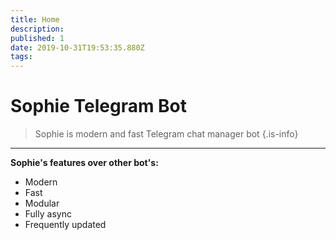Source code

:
 ```yaml
---
title: Home
description: 
published: 1
date: 2019-10-31T19:53:35.880Z
tags: 
---
```


# Sophie Telegram Bot
> Sophie is modern and fast Telegram chat manager bot
{.is-info}

---

**Sophie's features over other bot's:**
- Modern
- Fast
- Modular
- Fully async
- Frequently updated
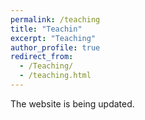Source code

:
 ```yaml
---
permalink: /teaching
title: "Teachin"
excerpt: "Teaching"
author_profile: true
redirect_from: 
  - /Teaching/
  - /teaching.html
---
```


The website is being updated.

<!-- # Teaching :
## TU Berlin, Germany, 2021-Now
### Algorithms for Networked Systems 
### Blockchain Technology and Decentralized Applications
### Cryptocurrency and Blockchain Networks Seminar
### Networked and Distributed Systems Seminar
### AI in Networked Systems Seminar
### Network Protocols and Architectures

## Sharif University of Technology, Iran, 2016-2019
### Data Structures and Algorithms
### Algorithmic Game Theory
### Algorithms Design and Analysis -->
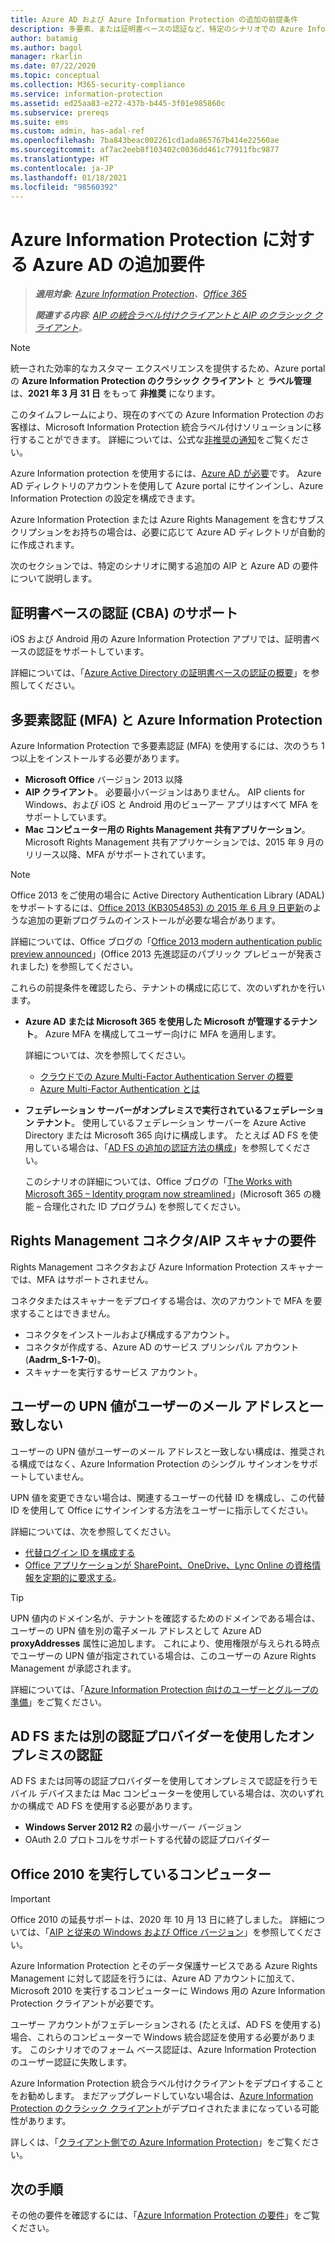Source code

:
 ```yaml
---
title: Azure AD および Azure Information Protection の追加の前提条件
description: 多要素、または証明書ベースの認証など、特定のシナリオでの Azure Information Protection に対する Azure AD の追加要件について説明します。
author: batamig
ms.author: bagol
manager: rkarlin
ms.date: 07/22/2020
ms.topic: conceptual
ms.collection: M365-security-compliance
ms.service: information-protection
ms.assetid: ed25aa83-e272-437b-b445-3f01e985860c
ms.subservice: prereqs
ms.suite: ems
ms.custom: admin, has-adal-ref
ms.openlocfilehash: 7ba843beac002261cd1ada865767b414e22560ae
ms.sourcegitcommit: af7ac2eeb8f103402c0036dd461c77911fbc9877
ms.translationtype: HT
ms.contentlocale: ja-JP
ms.lasthandoff: 01/18/2021
ms.locfileid: "98560392"
---
```

# <a name="additional-azure-ad-requirements-for-azure-information-protection"></a>Azure Information Protection に対する Azure AD の追加要件

>***適用対象**: [Azure Information Protection](https://azure.microsoft.com/pricing/details/information-protection)、[Office 365](https://download.microsoft.com/download/E/C/F/ECF42E71-4EC0-48FF-AA00-577AC14D5B5C/Azure_Information_Protection_licensing_datasheet_EN-US.pdf)*
>
>***関連する内容**: [AIP の統合ラベル付けクライアントと AIP のクラシック クライアント](faqs.md#whats-the-difference-between-the-azure-information-protection-classic-and-unified-labeling-clients)。*

> [!NOTE]
> 統一された効率的なカスタマー エクスペリエンスを提供するため、Azure portal の **Azure Information Protection のクラシック クライアント** と **ラベル管理** は、**2021 年 3 月 31 日** をもって **非推奨** になります。 
>
> このタイムフレームにより、現在のすべての Azure Information Protection のお客様は、Microsoft Information Protection 統合ラベル付けソリューションに移行することができます。 詳細については、公式な[非推奨の通知](https://aka.ms/aipclassicsunset)をご覧ください。

Azure Information protection を使用するには、[Azure AD が必要](requirements.md#azure-active-directory)です。 Azure AD ディレクトリのアカウントを使用して Azure portal にサインインし、Azure Information Protection の設定を構成できます。

Azure Information Protection または Azure Rights Management を含むサブスクリプションをお持ちの場合は、必要に応じて Azure AD ディレクトリが自動的に作成されます。

次のセクションでは、特定のシナリオに関する追加の AIP と Azure AD の要件について説明します。 

## <a name="support-for-certificate-based-authentication-cba"></a>証明書ベースの認証 (CBA) のサポート

iOS および Android 用の Azure Information Protection アプリでは、証明書ベースの認証をサポートしています。 

詳細については、「[Azure Active Directory の証明書ベースの認証の概要](/azure/active-directory/active-directory-certificate-based-authentication-get-started)」を参照してください。

## <a name="multi-factor-authentication-mfa-and-azure-information-protection"></a>多要素認証 (MFA) と Azure Information Protection

Azure Information Protection で多要素認証 (MFA) を使用するには、次のうち 1 つ以上をインストールする必要があります。

- **Microsoft Office** バージョン 2013 以降
- **AIP クライアント**。 必要最小バージョンはありません。 AIP clients for Windows、および iOS と Android 用のビューアー アプリはすべて MFA をサポートしています。
- **Mac コンピューター用の Rights Management 共有アプリケーション**。 Microsoft Rights Management 共有アプリケーションでは、2015 年 9 月のリリース以降、MFA がサポートされています。

> [!NOTE]
> Office 2013 をご使用の場合に Active Directory Authentication Library (ADAL) をサポートするには、[Office 2013 (KB3054853) の 2015 年 6 月 9 日更新](https://support.microsoft.com/kb/3054853)のような追加の更新プログラムのインストールが必要な場合があります。 
>
> 詳細については、Office ブログの「[Office 2013 modern authentication public preview announced](https://blogs.office.com/2015/03/23/office-2013-modern-authentication-public-preview-announced/)」(Office 2013 先進認証のパブリック プレビューが発表されました) を参照してください。       

これらの前提条件を確認したら、テナントの構成に応じて、次のいずれかを行います。

- **Azure AD または Microsoft 365 を使用した Microsoft が管理するテナント**。 Azure MFA を構成してユーザー向けに MFA を適用します。 

    詳細については、次を参照してください。 
    - [クラウドでの Azure Multi-Factor Authentication Server の概要](/multi-factor-authentication/multi-factor-authentication-get-started-cloud)
    - [Azure Multi-Factor Authentication とは](/multi-factor-authentication/multi-factor-authentication)

- **フェデレーション サーバーがオンプレミスで実行されているフェデレーション テナント**。 使用しているフェデレーション サーバーを Azure Active Directory または Microsoft 365 向けに構成します。 たとえば AD FS を使用している場合は、「[AD FS の追加の認証方法の構成](/windows-server/identity/ad-fs/operations/configure-additional-authentication-methods-for-ad-fs)」を参照してください。 

    このシナリオの詳細については、Office ブログの「[The Works with Microsoft 365 – Identity program now streamlined](https://blogs.office.com/2014/01/30/the-works-with-office-365-identity-program-now-streamlined/)」(Microsoft 365 の機能 – 合理化された ID プログラム) を参照してください。 

## <a name="rights-management-connector--aip-scanner-requirements"></a>Rights Management コネクタ/AIP スキャナの要件

Rights Management コネクタおよび Azure Information Protection スキャナーでは、MFA はサポートされません。 

コネクタまたはスキャナーをデプロイする場合は、次のアカウントで MFA を要求することはできません。

- コネクタをインストールおよび構成するアカウント。
- コネクタが作成する、Azure AD のサービス プリンシパル アカウント (**Aadrm_S-1-7-0**)。
- スキャナーを実行するサービス アカウント。

## <a name="user-upn-values-dont-match-their-email-addresses"></a>ユーザーの UPN 値がユーザーのメール アドレスと一致しない

ユーザーの UPN 値がユーザーのメール アドレスと一致しない構成は、推奨される構成ではなく、Azure Information Protection のシングル サインオンをサポートしていません。

UPN 値を変更できない場合は、関連するユーザーの代替 ID を構成し、この代替 ID を使用して Office にサインインする方法をユーザーに指示してください。 

詳細については、次を参照してください。

- [代替ログイン ID を構成する](/windows-server/identity/ad-fs/operations/configuring-alternate-login-id)
- [Office アプリケーションが SharePoint、OneDrive、Lync Online の資格情報を定期的に要求する](https://support.microsoft.com/help/2913639/office-applications-periodically-prompt-for-credentials-to-sharepoint-online,-onedrive,-and-lync-online)。

> [!TIP]
> UPN 値内のドメイン名が、テナントを確認するためのドメインである場合は、ユーザーの UPN 値を別の電子メール アドレスとして Azure AD **proxyAddresses** 属性に追加します。 これにより、使用権限が与えられる時点でユーザーの UPN 値が指定されている場合は、このユーザーの Azure Rights Management が承認されます。 

詳細については、「[Azure Information Protection 向けのユーザーとグループの準備](prepare.md)」をご覧ください。

## <a name="authenticating-on-premises-using-ad-fs-or-another-authentication-provider"></a>AD FS または別の認証プロバイダーを使用したオンプレミスの認証

AD FS または同等の認証プロバイダーを使用してオンプレミスで認証を行うモバイル デバイスまたは Mac コンピューターを使用している場合は、次のいずれかの構成で AD FS を使用する必要があります。

- **Windows Server 2012 R2** の最小サーバー バージョン
- OAuth 2.0 プロトコルをサポートする代替の認証プロバイダー

## <a name="computers-running-office-2010"></a>Office 2010 を実行しているコンピューター

> [!IMPORTANT]
> Office 2010 の延長サポートは、2020 年 10 月 13 日に終了しました。 詳細については、「[AIP と従来の Windows および Office バージョン](known-issues.md#aip-and-legacy-windows-and-office-versions)」を参照してください。
> 

Azure Information Protection とそのデータ保護サービスである Azure Rights Management に対して認証を行うには、Azure AD アカウントに加えて、Microsoft 2010 を実行するコンピューターに Windows 用の Azure Information Protection クライアントが必要です。 

ユーザー アカウントがフェデレーションされる (たとえば、AD FS を使用する) 場合、これらのコンピューターで Windows 統合認証を使用する必要があります。 このシナリオでのフォーム ベース認証は、Azure Information Protection のユーザー認証に失敗します。

Azure Information Protection 統合ラベル付けクライアントをデプロイすることをお勧めします。 まだアップグレードしていない場合は、[Azure Information Protection のクラシック クライアント](./rms-client/aip-client.md)がデプロイされたままになっている可能性があります。 

詳しくは、「[クライアント側での Azure Information Protection](rms-client/use-client.md)」をご覧ください。
## <a name="next-steps"></a>次の手順
その他の要件を確認するには、「[Azure Information Protection の要件](requirements.md)」をご覧ください。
* * * *
> [WHAT THE EXERCISE ASKS]: Above is a listing; print exactly its lines from the one with "- [Azure Multi-Factor" through the one with "Rights Management が承認されます。", and no other lines.

> [RESPONSE]:
    - [Azure Multi-Factor Authentication とは](/multi-factor-authentication/multi-factor-authentication)

- **フェデレーション サーバーがオンプレミスで実行されているフェデレーション テナント**。 使用しているフェデレーション サーバーを Azure Active Directory または Microsoft 365 向けに構成します。 たとえば AD FS を使用している場合は、「[AD FS の追加の認証方法の構成](/windows-server/identity/ad-fs/operations/configure-additional-authentication-methods-for-ad-fs)」を参照してください。 

    このシナリオの詳細については、Office ブログの「[The Works with Microsoft 365 – Identity program now streamlined](https://blogs.office.com/2014/01/30/the-works-with-office-365-identity-program-now-streamlined/)」(Microsoft 365 の機能 – 合理化された ID プログラム) を参照してください。 

## <a name="rights-management-connector--aip-scanner-requirements"></a>Rights Management コネクタ/AIP スキャナの要件

Rights Management コネクタおよび Azure Information Protection スキャナーでは、MFA はサポートされません。 

コネクタまたはスキャナーをデプロイする場合は、次のアカウントで MFA を要求することはできません。

- コネクタをインストールおよび構成するアカウント。
- コネクタが作成する、Azure AD のサービス プリンシパル アカウント (**Aadrm_S-1-7-0**)。
- スキャナーを実行するサービス アカウント。

## <a name="user-upn-values-dont-match-their-email-addresses"></a>ユーザーの UPN 値がユーザーのメール アドレスと一致しない

ユーザーの UPN 値がユーザーのメール アドレスと一致しない構成は、推奨される構成ではなく、Azure Information Protection のシングル サインオンをサポートしていません。

UPN 値を変更できない場合は、関連するユーザーの代替 ID を構成し、この代替 ID を使用して Office にサインインする方法をユーザーに指示してください。 

詳細については、次を参照してください。

- [代替ログイン ID を構成する](/windows-server/identity/ad-fs/operations/configuring-alternate-login-id)
- [Office アプリケーションが SharePoint、OneDrive、Lync Online の資格情報を定期的に要求する](https://support.microsoft.com/help/2913639/office-applications-periodically-prompt-for-credentials-to-sharepoint-online,-onedrive,-and-lync-online)。

> [!TIP]
> UPN 値内のドメイン名が、テナントを確認するためのドメインである場合は、ユーザーの UPN 値を別の電子メール アドレスとして Azure AD **proxyAddresses** 属性に追加します。 これにより、使用権限が与えられる時点でユーザーの UPN 値が指定されている場合は、このユーザーの Azure Rights Management が承認されます。 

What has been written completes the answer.